Source records:
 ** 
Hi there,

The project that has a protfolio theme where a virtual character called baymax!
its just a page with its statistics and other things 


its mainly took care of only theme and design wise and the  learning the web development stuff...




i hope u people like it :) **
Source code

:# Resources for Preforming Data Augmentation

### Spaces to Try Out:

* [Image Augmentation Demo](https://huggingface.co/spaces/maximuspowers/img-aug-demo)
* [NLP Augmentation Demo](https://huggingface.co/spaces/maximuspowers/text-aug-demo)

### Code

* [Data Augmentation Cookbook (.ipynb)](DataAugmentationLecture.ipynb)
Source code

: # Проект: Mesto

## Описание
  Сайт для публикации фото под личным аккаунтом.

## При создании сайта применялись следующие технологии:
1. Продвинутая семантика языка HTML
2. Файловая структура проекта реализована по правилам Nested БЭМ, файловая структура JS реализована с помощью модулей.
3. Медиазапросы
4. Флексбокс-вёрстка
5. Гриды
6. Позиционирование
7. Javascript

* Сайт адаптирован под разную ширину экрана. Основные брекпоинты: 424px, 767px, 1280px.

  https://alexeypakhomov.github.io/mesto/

Problem description: For this task, retype the material exactly, line for line.

Final answer:
 ** 
Hi there,

The project that has a protfolio theme where a virtual character called baymax!
its just a page with its statistics and other things 


its mainly took care of only theme and design wise and the  learning the web development stuff...




i hope u people like it :) **
Source code

:# Resources for Preforming Data Augmentation

### Spaces to Try Out:

* [Image Augmentation Demo](https://huggingface.co/spaces/maximuspowers/img-aug-demo)
* [NLP Augmentation Demo](https://huggingface.co/spaces/maximuspowers/text-aug-demo)

### Code

* [Data Augmentation Cookbook (.ipynb)](DataAugmentationLecture.ipynb)
Source code

: # Проект: Mesto

## Описание
  Сайт для публикации фото под личным аккаунтом.

## При создании сайта применялись следующие технологии:
1. Продвинутая семантика языка HTML
2. Файловая структура проекта реализована по правилам Nested БЭМ, файловая структура JS реализована с помощью модулей.
3. Медиазапросы
4. Флексбокс-вёрстка
5. Гриды
6. Позиционирование
7. Javascript

* Сайт адаптирован под разную ширину экрана. Основные брекпоинты: 424px, 767px, 1280px.

  https://alexeypakhomov.github.io/mesto/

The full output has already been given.